> _Aim of the task_: Retype only the lines running from the beginning of the entries below to the line with "(although it can", both included. Do not include pictures.

> _Listed entries_:
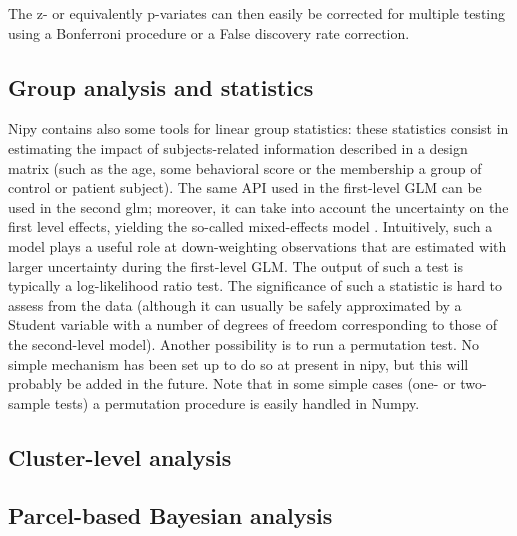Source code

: \documentclass{bioinfo}
\begin{document}

\begin{widetext}

\end{widetext}

The z- or equivalently p-variates can then easily be corrected for
multiple testing using a Bonferroni procedure or a False discovery
rate correction.

\subsection{Group analysis and statistics}
Nipy contains also some tools for linear group statistics: these
statistics consist in estimating the impact of subjects-related
information described in a design matrix (such as the age, some
behavioral score or the membership a group of control or patient
subject).
%
The same API used in the first-level GLM can be used in the second
glm; moreover, it can take into account the uncertainty on the first
level effects, yielding the so-called mixed-effects model \cite{Roche2007}.
%
Intuitively, such a model plays a useful role at down-weighting
observations that are estimated with larger uncertainty during the
first-level GLM.
%
The output of such a test is typically a log-likelihood ratio test.
The significance of such a statistic is hard to assess from the data
(although it can usually be safely approximated by a Student variable
with a number of degrees of freedom corresponding to those of the
second-level model).
%
Another possibility is to run a permutation test. No simple mechanism
has been set up to do so at present in nipy, but this will probably be
added in the future.
%
Note that in some simple cases (one- or two-sample tests) a
permutation procedure is easily handled in Numpy.
%

\subsection{Cluster-level analysis}


\subsection{Parcel-based Bayesian analysis}
\end{document}
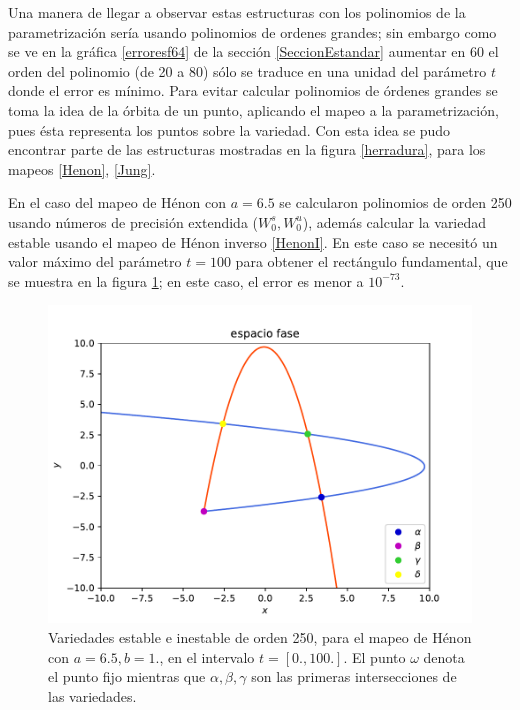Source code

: Una manera de llegar a observar estas estructuras con los polinomios de la pa\-ra\-me\-tri\-za\-ción sería usando polinomios de ordenes grandes; sin embargo como se ve en la gráfica \ref{erroresf64} de la sección \ref{SeccionEstandar} aumentar en 60 el orden del polinomio (de 20 a 80) sólo se traduce en una unidad del parámetro $t$ donde el error es mínimo. Para evitar calcular polinomios de órdenes grandes se toma la idea de la órbita de un punto, aplicando el mapeo a la parametrización, pues ésta representa los puntos sobre la variedad. Con esta idea se pudo encontrar parte de las estructuras mostradas en la figura \ref{herradura}, para los mapeos \eqref{Henon}, \eqref{Jung}.


En el caso del mapeo de Hénon con $a=6.5$ se calcularon polinomios de orden 250 usando números de precisión extendida ($W_{0}^{s},W_{0}^{u}$), además calcular la variedad estable usando el mapeo de Hénon inverso \eqref{HenonI}. En este caso se necesitó un valor máximo del parámetro $t=100$ para obtener el rectángulo fundamental, que se muestra en la figura \ref{rectangulo0}; en este caso, el error es menor a $10^{-73}$.

\begin{figure}[H]
\centering
\includegraphics[scale=0.7]{rectangulo_fundamental}
\caption{Variedades estable e inestable de orden 250, para el mapeo de Hénon con $a=6.5,b=1.$, en el intervalo $t=[0.,100.]$. El punto $\omega$ denota el punto fijo mientras que $\alpha, \beta, \gamma$ son las primeras intersecciones de las variedades.}
\label{rectangulo0}
\end{figure}


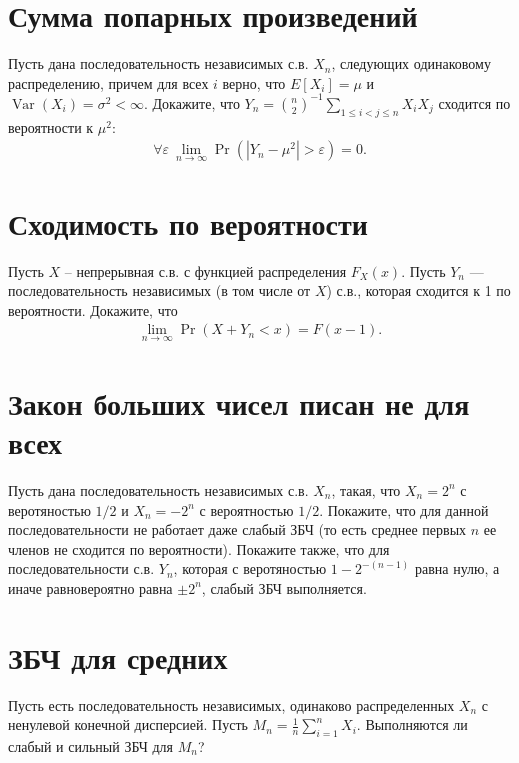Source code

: \documentclass[12pt]{article}
\newcommand\eps{\varepsilon}
\DeclareMathOperator{\Var}{Var}
\begin{document}
\section{Сумма попарных произведений}
Пусть дана последовательность независимых с.в. $X_n$, следующих одинаковому распределению, причем для всех $i$ верно, что $E[X_i] = \mu$ и $\Var(X_i) = \sigma^2 < \infty$.
Докажите, что $Y_n = \binom{n}{2}^{-1} \sum_{1 \le i < j \le n} X_i X_j$ сходится по вероятности к $\mu^2$:
\begin{align*}
    \forall \eps \ \lim_{n \to \infty} \Pr(|Y_n - \mu^2| > \eps) = 0.
\end{align*}

\section{Сходимость по вероятности}

Пусть $X$ -- непрерывная с.в. с функцией распределения $F_X(x)$. Пусть $Y_n$ --- последовательность независимых (в том числе от $X$) с.в., которая сходится к 1 по вероятности. Докажите, что
\begin{align*}
    \lim_{n \to \infty}\Pr(X + Y_n < x) = F(x - 1).
\end{align*}

\section{Закон больших чисел писан не для всех}

Пусть дана последовательность независимых с.в. $X_n$, такая, что $X_n = 2^n$ с веротяностью $1/2$ и $X_n = - 2^n$ с вероятностью $1/2$. Покажите, что для данной последовательности не работает даже слабый ЗБЧ (то есть среднее первых $n$ ее членов не сходится по вероятности). Покажите также, что для последовательности с.в. $Y_n$, которая с веротяностью $1 - 2^{-(n - 1)}$ равна нулю, а иначе равновероятно равна $\pm 2^n$, слабый ЗБЧ выполняется.

\section{ЗБЧ для средних}

Пусть есть последовательность независимых, одинаково распределенных $X_n$ с ненулевой конечной дисперсией. Пусть $M_n = \frac{1}{n}\sum_{i = 1}^n X_i$. Выполняются ли слабый и сильный ЗБЧ для $M_n$? 
\end{document}
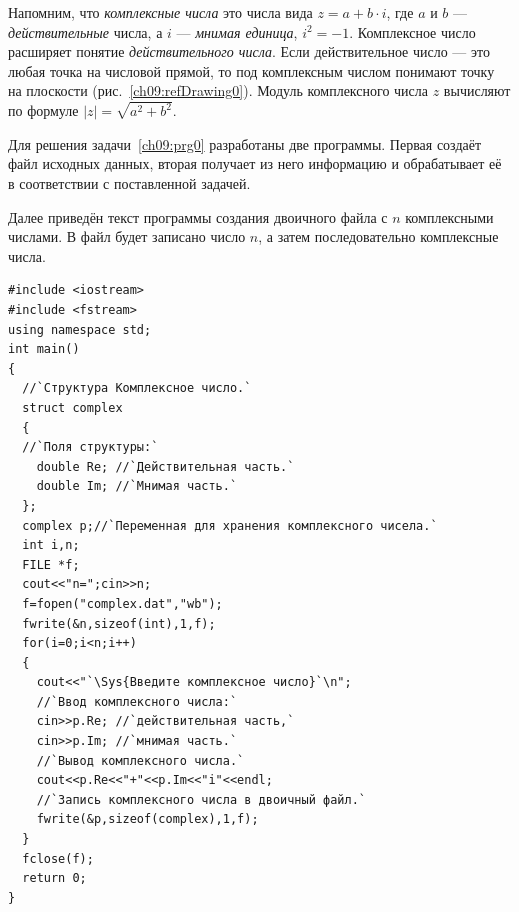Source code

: 
Напомним, что \emph{комплексные числа} это числа вида  $z=a+b\cdot i$, где  $a$  и $b$  ---
\emph{действительные} числа, а  $i$  --- \emph{мнимая единица},  $i^2=-1$. Комплексное число
расширяет понятие \emph{действительного числа}. Если действительное число --- это любая точка на числовой
прямой, то под комплексным числом понимают точку на плоскости (рис.~\ref{ch09:refDrawing0}). Модуль комплексного числа  $z$ 
вычисляют по формуле  $|z|=\sqrt{a^2+b^2}$.

Для решения задачи~\ref{ch09:prg0} разработаны две программы. Первая создаёт файл исходных данных, вторая получает из
него информацию и обрабатывает её в соответствии с поставленной задачей.

Далее приведён текст программы создания двоичного файла с $n$ комплексными числами. В файл
 будет записано число $n$, а затем последовательно комплексные
числа.
\begin{lstlisting}
#include <iostream>
#include <fstream>
using namespace std;
int main()
{
  //`Структура Комплексное число.`
  struct complex
  {
  //`Поля структуры:` 
    double Re; //`Действительная часть.`
    double Im; //`Мнимая часть.`
  };
  complex p;//`Переменная для хранения комплексного чисела.`
  int i,n;
  FILE *f;
  cout<<"n=";cin>>n;
  f=fopen("complex.dat","wb");
  fwrite(&n,sizeof(int),1,f);
  for(i=0;i<n;i++)
  {
    cout<<"`\Sys{Введите комплексное число}`\n";
    //`Ввод комплексного числа:`
    cin>>p.Re; //`действительная часть,`
    cin>>p.Im; //`мнимая часть.`
    //`Вывод комплексного числа.`
    cout<<p.Re<<"+"<<p.Im<<"i"<<endl;
    //`Запись комплексного числа в двоичный файл.`
    fwrite(&p,sizeof(complex),1,f);
  }
  fclose(f);
  return 0;
}
\end{lstlisting}

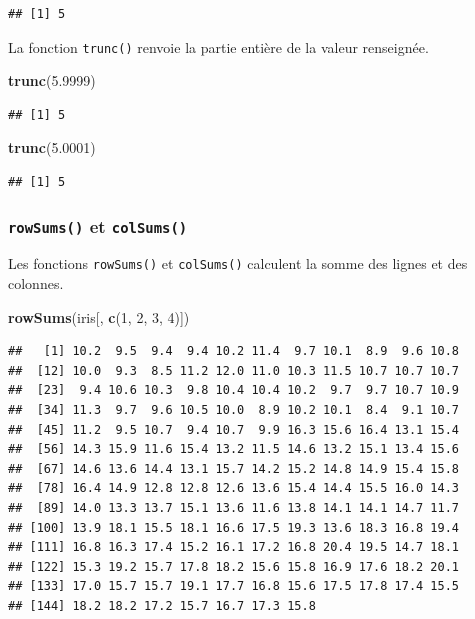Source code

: \documentclass[twoside,symmetric]{book}
\newenvironment{Shaded}{}{}
\newcommand{\DecValTok}[1]{#1}
\newcommand{\FloatTok}[1]{#1}
\newcommand{\KeywordTok}[1]{\textbf{#1}}
\newcommand{\NormalTok}[1]{#1}
\begin{document}
\begin{verbatim}
## [1] 5
\end{verbatim}

La fonction \texttt{trunc()} renvoie la partie entière de la valeur renseignée.

\begin{Shaded}
\begin{Highlighting}[]
\KeywordTok{trunc}\NormalTok{(}\FloatTok{5.9999}\NormalTok{)}
\end{Highlighting}
\end{Shaded}

\begin{verbatim}
## [1] 5
\end{verbatim}

\begin{Shaded}
\begin{Highlighting}[]
\KeywordTok{trunc}\NormalTok{(}\FloatTok{5.0001}\NormalTok{)}
\end{Highlighting}
\end{Shaded}

\begin{verbatim}
## [1] 5
\end{verbatim}

\hypertarget{l015rowsums}{%
\subsubsection{\texorpdfstring{\texttt{rowSums()} et \texttt{colSums()}}{rowSums() et colSums()}}\label{l015rowsums}}

Les fonctions \texttt{rowSums()} et \texttt{colSums()} calculent la somme des lignes et des colonnes.

\begin{Shaded}
\begin{Highlighting}[]
\KeywordTok{rowSums}\NormalTok{(iris[, }\KeywordTok{c}\NormalTok{(}\DecValTok{1}\NormalTok{, }\DecValTok{2}\NormalTok{, }\DecValTok{3}\NormalTok{, }\DecValTok{4}\NormalTok{)])}
\end{Highlighting}
\end{Shaded}

\begin{verbatim}
##   [1] 10.2  9.5  9.4  9.4 10.2 11.4  9.7 10.1  8.9  9.6 10.8
##  [12] 10.0  9.3  8.5 11.2 12.0 11.0 10.3 11.5 10.7 10.7 10.7
##  [23]  9.4 10.6 10.3  9.8 10.4 10.4 10.2  9.7  9.7 10.7 10.9
##  [34] 11.3  9.7  9.6 10.5 10.0  8.9 10.2 10.1  8.4  9.1 10.7
##  [45] 11.2  9.5 10.7  9.4 10.7  9.9 16.3 15.6 16.4 13.1 15.4
##  [56] 14.3 15.9 11.6 15.4 13.2 11.5 14.6 13.2 15.1 13.4 15.6
##  [67] 14.6 13.6 14.4 13.1 15.7 14.2 15.2 14.8 14.9 15.4 15.8
##  [78] 16.4 14.9 12.8 12.8 12.6 13.6 15.4 14.4 15.5 16.0 14.3
##  [89] 14.0 13.3 13.7 15.1 13.6 11.6 13.8 14.1 14.1 14.7 11.7
## [100] 13.9 18.1 15.5 18.1 16.6 17.5 19.3 13.6 18.3 16.8 19.4
## [111] 16.8 16.3 17.4 15.2 16.1 17.2 16.8 20.4 19.5 14.7 18.1
## [122] 15.3 19.2 15.7 17.8 18.2 15.6 15.8 16.9 17.6 18.2 20.1
## [133] 17.0 15.7 15.7 19.1 17.7 16.8 15.6 17.5 17.8 17.4 15.5
## [144] 18.2 18.2 17.2 15.7 16.7 17.3 15.8
\end{verbatim}
\end{document}

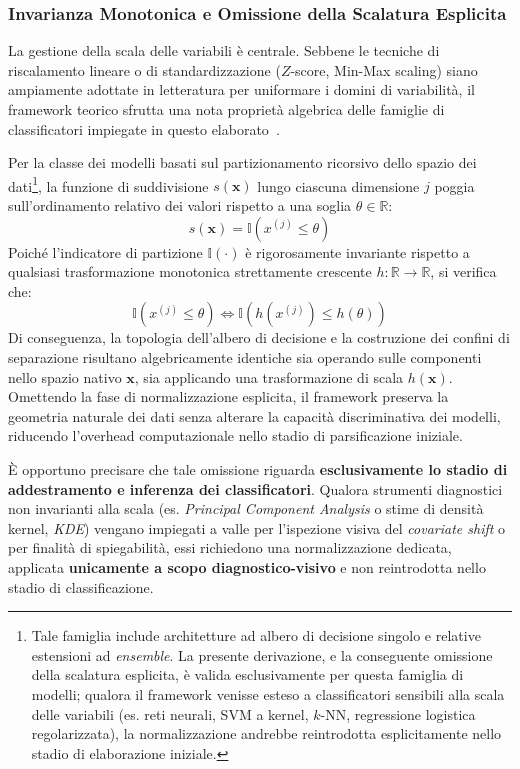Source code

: \subsubsection{Invarianza Monotonica e Omissione della Scalatura Esplicita}
\label{subsubsec:invarianza_monotonica}
La gestione della scala delle variabili è centrale. Sebbene le tecniche di riscalamento lineare o di standardizzazione ($Z$-score, Min-Max scaling) siano ampiamente adottate in letteratura per uniformare i domini di variabilità, il framework teorico sfrutta una nota proprietà algebrica delle famiglie di classificatori impiegate in questo elaborato~\cite{breiman1984,hastie2009}.

Per la classe dei modelli basati sul partizionamento ricorsivo dello spazio dei dati\footnote{Tale famiglia include architetture ad albero di decisione singolo e relative estensioni ad \textit{ensemble}. La presente derivazione, e la conseguente omissione della scalatura esplicita, è valida esclusivamente per questa famiglia di modelli; qualora il framework venisse esteso a classificatori sensibili alla scala delle variabili (es. reti neurali, SVM a kernel, $k$-NN, regressione logistica regolarizzata), la normalizzazione andrebbe reintrodotta esplicitamente nello stadio di elaborazione iniziale.}, la funzione di suddivisione $s(\mathbf{x})$ lungo ciascuna dimensione $j$ poggia sull'ordinamento relativo dei valori rispetto a una soglia $\theta \in \mathbb{R}$:
\begin{equation}
    s(\mathbf{x}) = \mathbb{I}\left(x^{(j)} \le \theta\right)
\end{equation}
Poiché l'indicatore di partizione $\mathbb{I}(\cdot)$ è rigorosamente invariante rispetto a qualsiasi trasformazione monotonica strettamente crescente $h: \mathbb{R} \rightarrow \mathbb{R}$, si verifica che:
\begin{equation}
    \mathbb{I}\left(x^{(j)} \le \theta\right) \iff \mathbb{I}\left(h(x^{(j)}) \le h(\theta)\right)
\end{equation}
Di conseguenza, la topologia dell'albero di decisione e la costruzione dei confini di separazione risultano algebricamente identiche sia operando sulle componenti nello spazio nativo $\mathbf{x}$, sia applicando una trasformazione di scala $h(\mathbf{x})$. Omettendo la fase di normalizzazione esplicita, il framework preserva la geometria naturale dei dati senza alterare la capacità discriminativa dei modelli, riducendo l'overhead computazionale nello stadio di parsificazione iniziale.

\`E opportuno precisare che tale omissione riguarda \textbf{esclusivamente lo stadio di addestramento e inferenza dei classificatori}. Qualora strumenti diagnostici non invarianti alla scala (es. \textit{Principal Component Analysis} o stime di densità kernel, \textit{KDE}) vengano impiegati a valle per l'ispezione visiva del \textit{covariate shift} o per finalità di spiegabilità, essi richiedono una normalizzazione dedicata, applicata \textbf{unicamente a scopo diagnostico-visivo} e non reintrodotta nello stadio di classificazione.

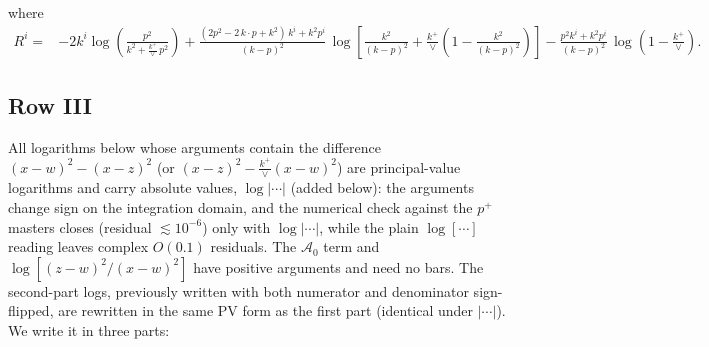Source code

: \documentclass[9pt]{article}
\numberwithin{equation}{section}
\begin{document}
where
\begin{align}
R^{i} =& -2k^{i}\log\left(\frac{p^{2}}{k^{2}+\frac{k^{+}}{\vee}\,p^{2}}\right)
+\frac{(2p^{2}-2\,k\cdot p+k^{2})\,k^{i}+k^{2}p^{i}}{(k-p)^{2}}\,
\log\left[\frac{k^{2}}{(k-p)^{2}}+\frac{k^{+}}{\vee}\left(1-\frac{k^{2}}{(k-p)^{2}}\right)\right]
-\frac{p^{2}k^{i}+k^{2}p^{i}}{(k-p)^{2}}\,\log\left(1-\frac{k^{+}}{\vee}\right).
\end{align}
\subsection{Row III}
{\color{red}All logarithms below whose arguments contain the difference $(x-w)^{2}-(x-z)^{2}$
(or $(x-z)^{2}-\frac{k^{+}}{\vee}(x-w)^{2}$) are principal-value logarithms and carry absolute
values, $\log|\cdots|$ (added below): the arguments change sign on the integration domain, and
the numerical check against the $p^{+}$ masters closes (residual $\lesssim10^{-6}$) only with
$\log|\cdots|$, while the plain $\log[\cdots]$ reading leaves complex $O(0.1)$ residuals. The
$\mathcal A_{0}$ term and $\log[(z-w)^{2}/(x-w)^{2}]$ have positive arguments and need no bars.
The second-part logs, previously written with both numerator and denominator sign-flipped, are
rewritten in the same PV form as the first part (identical under $|\cdots|$).}
We write it in three parts:
\end{document}
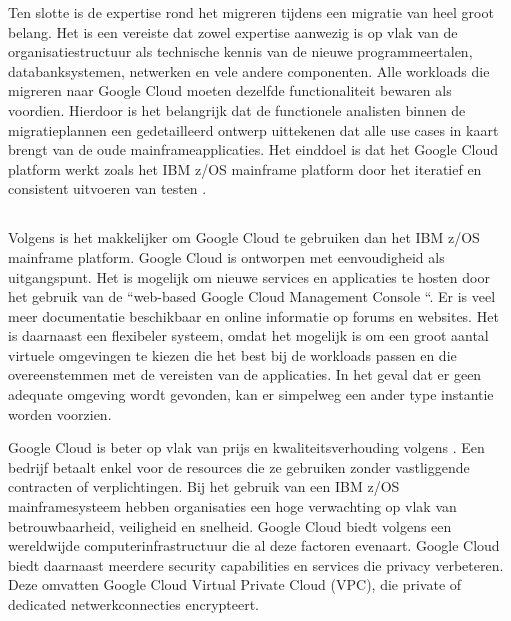Ten slotte is de expertise rond het migreren tijdens een migratie van heel groot belang. Het is een vereiste dat zowel expertise aanwezig is op vlak van de organisatiestructuur als technische kennis van de nieuwe programmeertalen, databanksystemen, netwerken en vele andere componenten. Alle workloads die migreren naar Google Cloud moeten dezelfde functionaliteit bewaren als voordien. Hierdoor is het belangrijk dat de functionele analisten binnen de migratieplannen een gedetailleerd ontwerp uittekenen dat alle use cases in kaart brengt van de oude mainframeapplicaties. Het einddoel is dat het Google Cloud platform werkt zoals het IBM z/OS mainframe platform door het iteratief en consistent uitvoeren van testen \autocite{Astadia2021}. 

\subsection{}
\label{sec:De voordelen van migreren naar Google Cloud volgens Astadia}

Volgens \textcite{Astadia2021} is het makkelijker om Google Cloud te gebruiken dan het IBM z/OS mainframe platform. Google Cloud is ontworpen met eenvoudigheid als uitgangspunt. Het is mogelijk om nieuwe services en applicaties te hosten door het gebruik van de ``web-based Google Cloud Management Console ``.  Er is veel meer documentatie beschikbaar en online informatie op forums en websites. Het is daarnaast een flexibeler systeem, omdat het mogelijk is om een groot aantal virtuele omgevingen te kiezen die het best bij de workloads passen en die overeenstemmen met de vereisten van de applicaties. In het geval dat er geen adequate omgeving wordt gevonden, kan er simpelweg een ander type instantie worden voorzien. 

Google Cloud is beter op vlak van prijs en kwaliteitsverhouding volgens \textcite{Astadia2021}. Een bedrijf betaalt enkel voor de resources die ze gebruiken zonder vastliggende contracten of verplichtingen. Bij het gebruik van een IBM z/OS mainframesysteem hebben organisaties een hoge verwachting op vlak van betrouwbaarheid, veiligheid en snelheid. Google Cloud biedt volgens \textcite{Astadia2021} een wereldwijde computerinfrastructuur die al deze factoren evenaart. Google Cloud biedt daarnaast meerdere security capabilities en services  die privacy verbeteren. Deze omvatten Google Cloud Virtual Private Cloud (VPC), die private of dedicated netwerkconnecties encrypteert.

> _Response area_:
Source code

: \documentclass{bioinfo}
\begin{document}

\begin{widetext}

\end{widetext}

The z- or equivalently p-variates can then easily be corrected for
multiple testing using a Bonferroni procedure or a False discovery
rate correction.

\subsection{Group analysis and statistics}
Nipy contains also some tools for linear group statistics: these
statistics consist in estimating the impact of subjects-related
information described in a design matrix (such as the age, some
behavioral score or the membership a group of control or patient
subject).
%
The same API used in the first-level GLM can be used in the second
glm; moreover, it can take into account the uncertainty on the first
level effects, yielding the so-called mixed-effects model \cite{Roche2007}.
%
Intuitively, such a model plays a useful role at down-weighting
observations that are estimated with larger uncertainty during the
first-level GLM.
%
The output of such a test is typically a log-likelihood ratio test.
The significance of such a statistic is hard to assess from the data
(although it can usually be safely approximated by a Student variable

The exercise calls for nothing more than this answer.